→ ACTIVITY
The lines wanted run from the first one below through the one with "A remake of". Return them exactly.

→ RECORDS FOR THE EXERCISE

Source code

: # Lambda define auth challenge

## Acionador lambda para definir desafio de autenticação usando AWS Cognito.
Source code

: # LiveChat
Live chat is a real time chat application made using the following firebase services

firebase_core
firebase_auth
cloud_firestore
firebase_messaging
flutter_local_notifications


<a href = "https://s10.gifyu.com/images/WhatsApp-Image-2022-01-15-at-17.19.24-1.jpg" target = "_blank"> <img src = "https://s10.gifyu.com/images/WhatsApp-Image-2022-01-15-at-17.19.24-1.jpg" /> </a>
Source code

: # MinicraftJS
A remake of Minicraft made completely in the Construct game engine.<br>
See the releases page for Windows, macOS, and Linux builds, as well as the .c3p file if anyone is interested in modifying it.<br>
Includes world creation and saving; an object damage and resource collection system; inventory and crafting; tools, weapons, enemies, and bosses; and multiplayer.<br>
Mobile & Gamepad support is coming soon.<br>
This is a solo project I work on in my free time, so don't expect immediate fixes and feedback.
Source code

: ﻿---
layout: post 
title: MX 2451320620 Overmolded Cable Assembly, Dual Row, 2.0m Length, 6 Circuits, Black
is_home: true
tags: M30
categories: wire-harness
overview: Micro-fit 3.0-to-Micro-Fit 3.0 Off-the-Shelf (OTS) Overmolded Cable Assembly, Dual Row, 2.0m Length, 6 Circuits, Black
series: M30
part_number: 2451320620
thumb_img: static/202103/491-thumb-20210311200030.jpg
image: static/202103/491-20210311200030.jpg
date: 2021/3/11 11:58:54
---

→ RESPONSE
Source code

: # Lambda define auth challenge

## Acionador lambda para definir desafio de autenticação usando AWS Cognito.
Source code

: # LiveChat
Live chat is a real time chat application made using the following firebase services

firebase_core
firebase_auth
cloud_firestore
firebase_messaging
flutter_local_notifications


<a href = "https://s10.gifyu.com/images/WhatsApp-Image-2022-01-15-at-17.19.24-1.jpg" target = "_blank"> <img src = "https://s10.gifyu.com/images/WhatsApp-Image-2022-01-15-at-17.19.24-1.jpg" /> </a>
Source code

: # MinicraftJS
A remake of Minicraft made completely in the Construct game engine.<br>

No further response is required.